Nevertheless, capturing residual variance in polygenic scores may improve the understanding of the effects of environmental factors. In so-called gene-by-environment (“GxE”) studies (Keller 2014; Thompson 2014), polygenic risk scores could be used to investigate how entrepreneurship results from the interplay between genetic endowments and environmental factors. For example, a recent study argues that cultural factors (as proxied by the taste for alcoholic drinks) may influence how genes shape different types of entrepreneurship (Acs and Lappi 2019). In general, a good fit between individuals and their occupations has been shown to be important for high levels of productivity (Kristof-Brown et al. 2005Importantly, the identifiable occurrence of matches and mismatches between an individual and his or her career choices and the possible impact on stress and health was a crucial argument for the medical profession to cooperate with behavioral researchers in the search for the genes associated with entrepreneurship (Koellinger et al. 2010; Van der Loos et al. 2010). Because of the large-scale collections of genetic data and expertise on the biological functioning of genes in the medicine and biology fields, the involvement of researchers in these fields will remain crucial to find associations between genetic variants and entrepreneurship.

In sum, although the attempts to identify specific genetic variants underlying the heritable variation in entrepreneurship have until now been unsuccessful, there is reason to be confident about the eventual success of the “quest for the entrepreneurial gene” (Van der Loos et al. 2011).
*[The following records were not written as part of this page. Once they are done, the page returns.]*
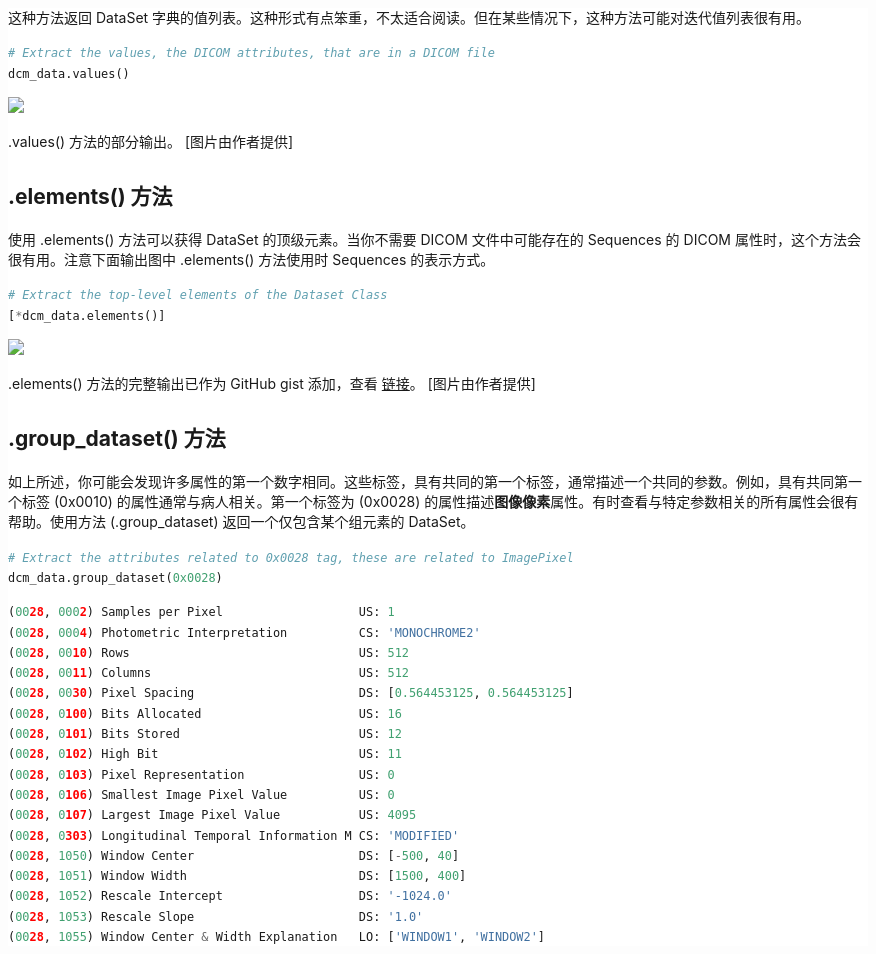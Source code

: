 这种方法返回 DataSet 字典的值列表。这种形式有点笨重，不太适合阅读。但在某些情况下，这种方法可能对迭代值列表很有用。

```py
# Extract the values, the DICOM attributes, that are in a DICOM file
dcm_data.values()
```

![](../Images/61db2db06e426699fb231266ab458956.png)

.values() 方法的部分输出。 [图片由作者提供]

## .elements() 方法

使用 .elements() 方法可以获得 DataSet 的顶级元素。当你不需要 DICOM 文件中可能存在的 Sequences 的 DICOM 属性时，这个方法会很有用。注意下面输出图中 .elements() 方法使用时 Sequences 的表示方式。

```py
# Extract the top-level elements of the Dataset Class
[*dcm_data.elements()]
```

![](../Images/c2462f1ef7a0b36c722a3b8ea72bcc43.png)

.elements() 方法的完整输出已作为 GitHub gist 添加，查看 [链接](https://gist.github.com/OmarAlkousa/03ce85834bdfbb0e65bda9a7989f5e3d)。 [图片由作者提供]

## .group_dataset() 方法

如上所述，你可能会发现许多属性的第一个数字相同。这些标签，具有共同的第一个标签，通常描述一个共同的参数。例如，具有共同第一个标签 (0x0010) 的属性通常与病人相关。第一个标签为 (0x0028) 的属性描述**图像像素**属性。有时查看与特定参数相关的所有属性会很有帮助。使用方法 (.group_dataset) 返回一个仅包含某个组元素的 DataSet。

```py
# Extract the attributes related to 0x0028 tag, these are related to ImagePixel
dcm_data.group_dataset(0x0028)
```

```py
(0028, 0002) Samples per Pixel                   US: 1
(0028, 0004) Photometric Interpretation          CS: 'MONOCHROME2'
(0028, 0010) Rows                                US: 512
(0028, 0011) Columns                             US: 512
(0028, 0030) Pixel Spacing                       DS: [0.564453125, 0.564453125]
(0028, 0100) Bits Allocated                      US: 16
(0028, 0101) Bits Stored                         US: 12
(0028, 0102) High Bit                            US: 11
(0028, 0103) Pixel Representation                US: 0
(0028, 0106) Smallest Image Pixel Value          US: 0
(0028, 0107) Largest Image Pixel Value           US: 4095
(0028, 0303) Longitudinal Temporal Information M CS: 'MODIFIED'
(0028, 1050) Window Center                       DS: [-500, 40]
(0028, 1051) Window Width                        DS: [1500, 400]
(0028, 1052) Rescale Intercept                   DS: '-1024.0'
(0028, 1053) Rescale Slope                       DS: '1.0'
(0028, 1055) Window Center & Width Explanation   LO: ['WINDOW1', 'WINDOW2']
```
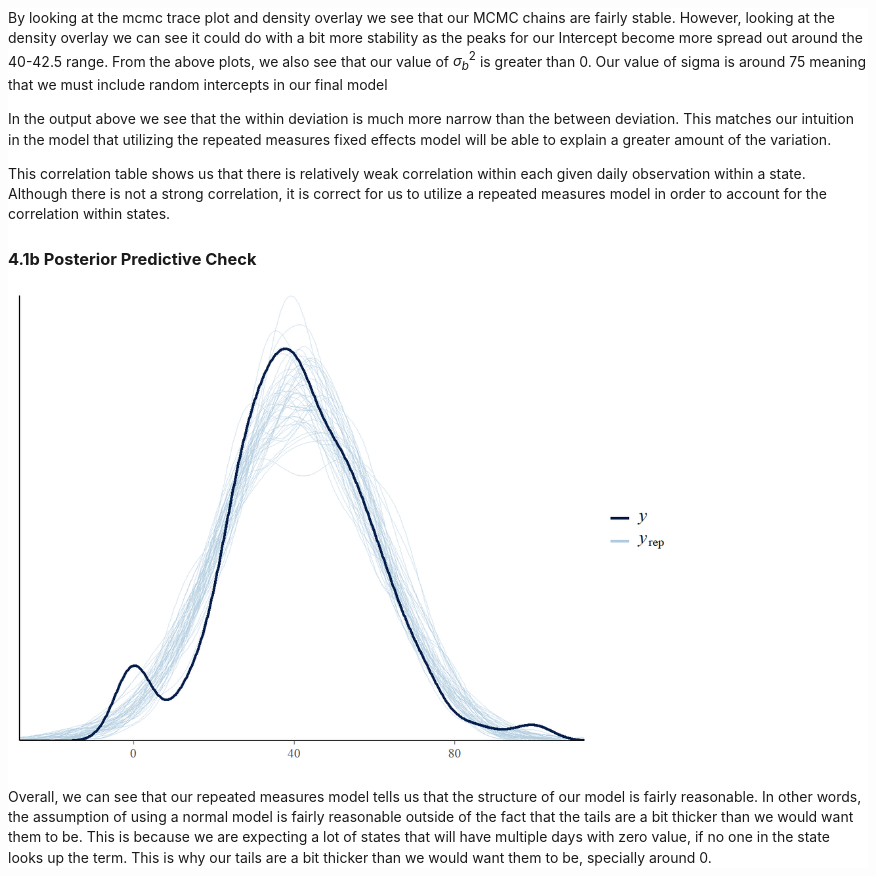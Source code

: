 By looking at the mcmc trace plot and density overlay we see that our MCMC chains are fairly stable. However, looking at the density overlay we can see it could do with a bit more stability as the peaks for our Intercept become more spread out around the 40-42.5 range. From the above plots, we also see that our value of $\sigma_b^2$ is greater than 0. Our value of sigma is around 75 meaning that we must include random intercepts in our final model



In the output above we see that the within deviation is much more narrow than the between deviation. This matches our intuition in the model that utilizing the repeated measures fixed effects model will be able to explain a greater amount of the variation. 



This correlation table shows us that there is relatively weak correlation within each given daily observation within a state. Although there is not a strong correlation, it is correct for us to utilize a repeated measures model in order to account for the correlation within states. 


### 4.1b Posterior Predictive Check

<img src="Final-Draft_files/figure-html/unnamed-chunk-17-1.png" width="672" />

Overall, we can see that our repeated measures model tells us that the structure of our model is fairly reasonable. In other words, the assumption of using a normal model is fairly reasonable outside of the fact that the tails are a bit thicker than we would want them to be. This is because we are expecting a lot of states that will have multiple days with zero value, if no one in the state looks up the term. This is why our tails are a bit thicker than we would want them to be, specially around 0.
The benefits of using individual genetic variants for empirical research in the entrepreneurship domain are likely to be small. However, the use of polygenic risk scores may promote the realization of the promises of genoeconomics for entrepreneurship research. Although the gene-based prediction of individual entrepreneurial behavior will be of limited value, the use of polygenic risk scores in models may help to increase our understanding of which regions in the genome and which combinations of genetic endowments and environmental circumstances drive entrepreneurship and person-job fit at the population level.